Birinci Dünya Savaşı'na Almanya ve müttefikleri safında katılan Osmanlı Devleti yenilgiyi kabul ederek, İngiltere ve müttefikleriyle 30 Ekim 1918'de Mondoros Mütarekesini imzalamıştır. İtilaf devletleri, aralarında yaptıkları gizli anlaşmalara göre kendilerine düşen payı almak için derhal harekete geçerek, mütareke şartlarına aykırı olmasına karşın, Osmanlı topraklarını işgal etmeye başlamışlardı. 15 Mayıs 1919'da İzmir'in işgaline kadar Fransızlar, İngilizler, Yunalılar ve İtalyanlar Anadolu'nun çeşitli bölgelerini işgal etmişlerdi bile.

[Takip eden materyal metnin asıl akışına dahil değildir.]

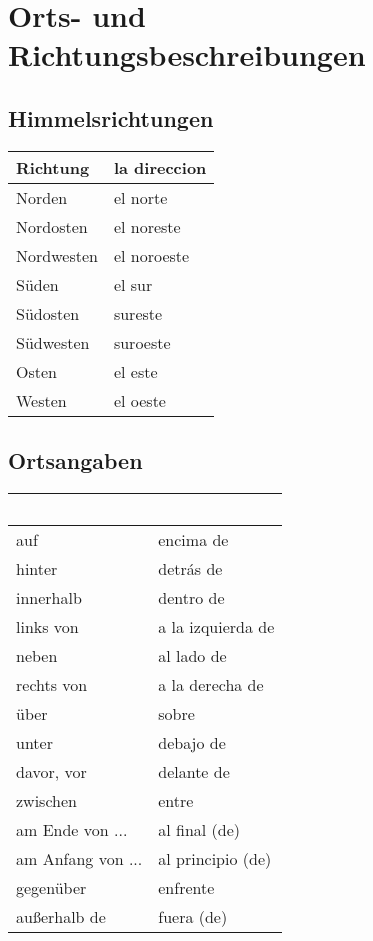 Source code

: \documentclass{spanish_summary}
\begin{document}
  \chapter*{Orts- und Richtungsbeschreibungen}
  \section*{Himmelsrichtungen}
  \begin{longtable}{p{} | p{}} 
    \textbf{Richtung}     & \textbf{la direccion}                                       \\ \hline
    Norden & el norte \\
    Nordosten & el noreste \\
    Nordwesten & el noroeste \\
    Süden & el sur \\
    Südosten & sureste \\
    Südwesten & suroeste \\
    Osten & el este \\
    Westen & el oeste \\
  \end{longtable}
  
  \section*{Ortsangaben}
  \begin{longtable}{p{} | p{}} 
    \textbf{~}     & \textbf{~}                                       \\ \hline
    auf & encima de \\
    hinter & detrás de \\
    innerhalb & dentro de \\
    links von & a la izquierda de \\
    neben & al lado de \\
    rechts von & a la derecha de\\
    über & sobre \\
    unter & debajo de \\
    davor, vor & delante de \\
    zwischen & entre \\    
    am Ende von ... & al final (de) \\
    am Anfang von ... & al principio (de)\\
    gegenüber & enfrente \\
    außerhalb de & fuera (de)
  \end{longtable}
  
\end{document}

İşgallerin yanı sıra, azınlıkların çalışmaları da gittikçe yoğunlaştı. Ermeniler Paris Barış Konferansı'nda bir muhtıra sunarak Doğu Anadolu'nda bazı bölgelerin kendilerine verilmesini istediler ve bu istekleri İtilaf Devletleri tarafından kabul gördü. Rumlar da Osmanlı Devleti toprakları üzerinde yeni bir devlet kurmak amacıyla "Pontus Cemiyeti"ni kurmuş, faaliyetlerini artırmışlardı.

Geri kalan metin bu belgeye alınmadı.